2012年7月2日 月曜日 時刻は6:40で出勤前の忙しい時間にこれを書いています。

声優の前野智昭さん(30)をご存じでしょうか?
彼は有川 浩(ありかわひろ(女性))原作の「図書館戦争」というテレビアニメで、ヒロインの上官役(堂上篤:どうじょうあつし)を演じ、人気を集めました。
現在公開中の劇場版(吹き替え)でもこの役を務め、6月30日公開のアメリカ映画「アメイジング スパイダーマン」では主役の声を担当しています。

その彼に一般のファンがインタビューして、彼のいろんな考え方について質問しています。
私はこれを読売新聞で知ったのですが、若いのにもかかわらずしっかりした意見を持っているのに感心して、このサイトで紹介することにしました。
なお、作品(「図書館戦争」)は、表現の自由を守ることが大きなテーマだそうです。(私は、以前この本を読みかけたことがありますが途中で投げました)

ただ彼はこうも言っています。「表現の自由に限らず、今≪当たり前にある自由≫について、映画が考えるきっかけになって欲しい」


堂上役は、オーディションで決まりました。
「無名だった自分が、これでやっと役者として成長できる」と喜びましたが、本番まで期待と重圧(不安)が入り交じった気持ちで本番を迎えました。

無名だった自分が、これでやっと役者として成長できる」と喜びました。
本番まで期待と重圧が入り交じった気持ちで本番を迎えました。
一般社会人に置き換えるとヒラから係長くらいになったようなもんでしょうか?
「不安と重圧」という所にその気持ちが表れていると思います。

一般の女性ファンがインタビューで質問をしています。

私もアニメーターに憧れていましたが、もっと上手な人がいて諦めました。
前野さんのように、夢に向かって真っすぐに進むというのは難しいと思います。途中で迷いはなかったですか。
どうやって意欲を持ち続ける事が出来たのか」教えて下さい。

彼の答えですが

声優を志すようになったのは姉の影響が大きいです。
一緒にテレビアニメの「ドラゴンボール」に夢中になり、登場人物のまねをしたりしていました。
姉も声優を志していたのですが、結婚してその夢は諦めました。姉の分まで頑張ろうという気持ちが強かったですね。
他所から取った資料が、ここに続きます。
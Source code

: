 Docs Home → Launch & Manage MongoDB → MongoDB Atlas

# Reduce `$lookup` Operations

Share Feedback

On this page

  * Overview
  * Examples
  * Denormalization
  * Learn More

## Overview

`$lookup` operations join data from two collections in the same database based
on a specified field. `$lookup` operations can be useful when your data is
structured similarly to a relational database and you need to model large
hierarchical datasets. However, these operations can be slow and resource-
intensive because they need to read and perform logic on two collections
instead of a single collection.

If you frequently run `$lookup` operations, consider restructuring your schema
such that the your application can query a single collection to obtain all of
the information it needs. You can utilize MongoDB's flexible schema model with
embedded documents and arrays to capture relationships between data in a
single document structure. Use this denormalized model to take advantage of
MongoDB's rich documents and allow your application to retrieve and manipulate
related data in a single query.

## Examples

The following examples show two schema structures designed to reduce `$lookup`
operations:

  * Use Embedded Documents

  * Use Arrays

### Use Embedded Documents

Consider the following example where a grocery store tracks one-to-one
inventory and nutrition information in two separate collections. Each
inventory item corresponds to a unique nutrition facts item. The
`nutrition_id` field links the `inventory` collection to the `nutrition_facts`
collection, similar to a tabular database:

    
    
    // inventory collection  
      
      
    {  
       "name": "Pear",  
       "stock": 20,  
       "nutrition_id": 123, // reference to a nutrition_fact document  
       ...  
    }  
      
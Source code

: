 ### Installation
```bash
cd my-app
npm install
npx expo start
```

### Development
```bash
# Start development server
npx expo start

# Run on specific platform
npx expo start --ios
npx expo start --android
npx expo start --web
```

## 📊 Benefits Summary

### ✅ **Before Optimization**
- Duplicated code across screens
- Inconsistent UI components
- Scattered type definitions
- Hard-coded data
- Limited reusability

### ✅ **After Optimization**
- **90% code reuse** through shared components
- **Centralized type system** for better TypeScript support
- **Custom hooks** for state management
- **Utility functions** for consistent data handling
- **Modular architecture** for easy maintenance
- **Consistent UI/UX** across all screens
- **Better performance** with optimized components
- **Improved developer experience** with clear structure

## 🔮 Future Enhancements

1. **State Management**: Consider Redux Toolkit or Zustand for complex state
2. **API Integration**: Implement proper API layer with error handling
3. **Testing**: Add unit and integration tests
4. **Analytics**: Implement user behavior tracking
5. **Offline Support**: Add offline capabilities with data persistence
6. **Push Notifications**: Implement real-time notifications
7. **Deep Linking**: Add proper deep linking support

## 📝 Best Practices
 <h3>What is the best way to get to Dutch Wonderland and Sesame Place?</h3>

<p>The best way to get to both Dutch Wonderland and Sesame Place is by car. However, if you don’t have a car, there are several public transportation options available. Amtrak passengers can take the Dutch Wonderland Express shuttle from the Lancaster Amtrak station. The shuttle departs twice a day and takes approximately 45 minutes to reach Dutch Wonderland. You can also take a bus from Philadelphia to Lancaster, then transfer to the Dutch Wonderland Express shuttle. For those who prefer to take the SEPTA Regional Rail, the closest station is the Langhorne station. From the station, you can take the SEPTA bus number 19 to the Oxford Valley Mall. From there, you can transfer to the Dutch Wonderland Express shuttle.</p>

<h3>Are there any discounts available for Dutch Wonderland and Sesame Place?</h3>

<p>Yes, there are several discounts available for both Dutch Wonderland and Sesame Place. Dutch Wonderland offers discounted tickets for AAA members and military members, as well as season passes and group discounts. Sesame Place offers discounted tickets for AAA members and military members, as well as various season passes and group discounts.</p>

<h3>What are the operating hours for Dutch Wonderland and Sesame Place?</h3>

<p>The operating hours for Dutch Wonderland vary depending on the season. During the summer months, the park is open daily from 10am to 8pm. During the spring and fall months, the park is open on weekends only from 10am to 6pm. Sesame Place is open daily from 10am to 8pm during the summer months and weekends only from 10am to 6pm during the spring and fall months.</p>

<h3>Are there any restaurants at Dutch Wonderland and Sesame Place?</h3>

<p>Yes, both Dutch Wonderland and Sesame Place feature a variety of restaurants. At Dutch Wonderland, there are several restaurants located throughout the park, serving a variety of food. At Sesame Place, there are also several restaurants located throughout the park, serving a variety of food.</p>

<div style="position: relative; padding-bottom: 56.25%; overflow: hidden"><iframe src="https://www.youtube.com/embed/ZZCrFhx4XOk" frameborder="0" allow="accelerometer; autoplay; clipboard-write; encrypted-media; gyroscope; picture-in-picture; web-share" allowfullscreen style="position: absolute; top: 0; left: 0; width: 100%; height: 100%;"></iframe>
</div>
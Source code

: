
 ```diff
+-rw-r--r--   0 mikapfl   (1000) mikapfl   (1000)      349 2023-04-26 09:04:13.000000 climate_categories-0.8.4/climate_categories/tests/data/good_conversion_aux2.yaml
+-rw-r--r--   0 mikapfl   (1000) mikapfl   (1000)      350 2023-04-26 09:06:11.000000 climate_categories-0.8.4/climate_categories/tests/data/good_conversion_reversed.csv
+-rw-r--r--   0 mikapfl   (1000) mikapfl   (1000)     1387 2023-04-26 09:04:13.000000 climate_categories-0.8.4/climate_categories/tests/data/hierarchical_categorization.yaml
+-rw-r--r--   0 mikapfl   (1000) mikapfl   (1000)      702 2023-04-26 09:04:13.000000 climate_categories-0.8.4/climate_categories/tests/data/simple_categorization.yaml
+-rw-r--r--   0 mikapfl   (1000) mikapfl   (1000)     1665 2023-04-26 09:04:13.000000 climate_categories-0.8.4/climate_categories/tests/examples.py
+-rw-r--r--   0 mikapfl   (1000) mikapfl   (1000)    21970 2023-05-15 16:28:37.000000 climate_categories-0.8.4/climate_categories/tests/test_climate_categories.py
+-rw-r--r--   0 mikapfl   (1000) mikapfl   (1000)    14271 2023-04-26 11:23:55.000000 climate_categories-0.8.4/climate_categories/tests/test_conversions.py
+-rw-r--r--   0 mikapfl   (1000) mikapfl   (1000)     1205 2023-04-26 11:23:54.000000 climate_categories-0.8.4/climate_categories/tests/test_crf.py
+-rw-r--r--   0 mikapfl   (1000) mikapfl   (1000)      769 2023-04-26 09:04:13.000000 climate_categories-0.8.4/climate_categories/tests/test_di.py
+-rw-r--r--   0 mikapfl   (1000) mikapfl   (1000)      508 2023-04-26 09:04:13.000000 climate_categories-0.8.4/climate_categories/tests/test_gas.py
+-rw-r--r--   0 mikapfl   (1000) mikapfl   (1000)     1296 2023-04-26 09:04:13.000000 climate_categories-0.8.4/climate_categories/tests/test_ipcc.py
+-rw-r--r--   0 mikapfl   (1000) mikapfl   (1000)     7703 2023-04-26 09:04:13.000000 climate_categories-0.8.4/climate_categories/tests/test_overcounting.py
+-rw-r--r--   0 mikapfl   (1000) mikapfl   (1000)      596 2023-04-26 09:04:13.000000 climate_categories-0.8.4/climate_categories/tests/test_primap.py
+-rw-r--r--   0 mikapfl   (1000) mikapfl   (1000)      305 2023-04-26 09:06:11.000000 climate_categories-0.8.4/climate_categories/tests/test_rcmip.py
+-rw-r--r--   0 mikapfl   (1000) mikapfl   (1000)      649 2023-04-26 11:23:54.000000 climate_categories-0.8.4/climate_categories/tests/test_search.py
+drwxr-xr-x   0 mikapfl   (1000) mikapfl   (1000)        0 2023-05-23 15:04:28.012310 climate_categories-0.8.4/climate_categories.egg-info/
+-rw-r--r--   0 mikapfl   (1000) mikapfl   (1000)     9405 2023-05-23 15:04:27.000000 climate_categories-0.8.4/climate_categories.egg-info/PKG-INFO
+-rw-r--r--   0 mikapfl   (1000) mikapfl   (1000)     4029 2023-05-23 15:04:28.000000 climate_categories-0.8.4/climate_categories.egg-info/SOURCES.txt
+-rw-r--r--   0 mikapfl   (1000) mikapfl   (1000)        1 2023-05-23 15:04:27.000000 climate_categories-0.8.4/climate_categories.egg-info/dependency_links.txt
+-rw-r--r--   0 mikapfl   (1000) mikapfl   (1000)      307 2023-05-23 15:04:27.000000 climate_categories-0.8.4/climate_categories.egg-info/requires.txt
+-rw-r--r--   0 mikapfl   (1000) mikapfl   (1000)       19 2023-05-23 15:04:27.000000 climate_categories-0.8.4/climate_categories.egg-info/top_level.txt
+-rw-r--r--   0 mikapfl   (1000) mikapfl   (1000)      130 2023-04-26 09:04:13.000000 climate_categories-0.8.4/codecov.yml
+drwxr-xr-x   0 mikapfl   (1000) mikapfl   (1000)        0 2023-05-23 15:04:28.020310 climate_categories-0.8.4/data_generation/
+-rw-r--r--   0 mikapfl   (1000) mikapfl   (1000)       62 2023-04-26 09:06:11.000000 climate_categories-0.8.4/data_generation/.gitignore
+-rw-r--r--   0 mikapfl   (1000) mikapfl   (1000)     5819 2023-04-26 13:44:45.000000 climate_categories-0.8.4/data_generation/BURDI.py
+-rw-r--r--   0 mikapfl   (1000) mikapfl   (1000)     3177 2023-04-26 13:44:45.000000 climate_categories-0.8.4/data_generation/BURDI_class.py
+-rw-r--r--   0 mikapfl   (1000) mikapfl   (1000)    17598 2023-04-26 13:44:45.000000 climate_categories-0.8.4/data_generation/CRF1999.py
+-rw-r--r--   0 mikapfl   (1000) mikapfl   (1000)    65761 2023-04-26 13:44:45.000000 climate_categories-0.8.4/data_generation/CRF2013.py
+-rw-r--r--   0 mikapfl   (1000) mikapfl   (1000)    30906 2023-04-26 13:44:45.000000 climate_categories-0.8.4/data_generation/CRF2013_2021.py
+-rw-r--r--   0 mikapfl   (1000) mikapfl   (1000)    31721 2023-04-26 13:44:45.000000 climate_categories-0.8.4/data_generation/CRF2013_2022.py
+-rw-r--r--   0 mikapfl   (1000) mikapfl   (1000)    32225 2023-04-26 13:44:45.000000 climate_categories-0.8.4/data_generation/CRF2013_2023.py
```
姉は親に猛反対されていましたので、僕は勘当されても声優になるための学校に行けるように、高校1年生からアルバイトをして学費を貯めました。
親には自分の熱意を示そうと、高校2年生から学校の勉強にも励みました。
成績が上がり、大学への推薦入学の話もありましたが、それは断りました。

声優の学校では自分よりうまい人、特徴的な声を持つ人がいましたが、自信だけは失わないように持っていました。
中高生時代は、日課として声優のラジオ番組を聴き、「自分もいつかこうなりたい」という刺激を受け続けていたから、やる気を保てたと思います。

事務所に所属しても最初から仕事があったわけではありません。
全体の仕事は増えておらず、競争は激しくなる一方でしょう。他人を蹴落としてでもなるという気持ちが必要だと思います。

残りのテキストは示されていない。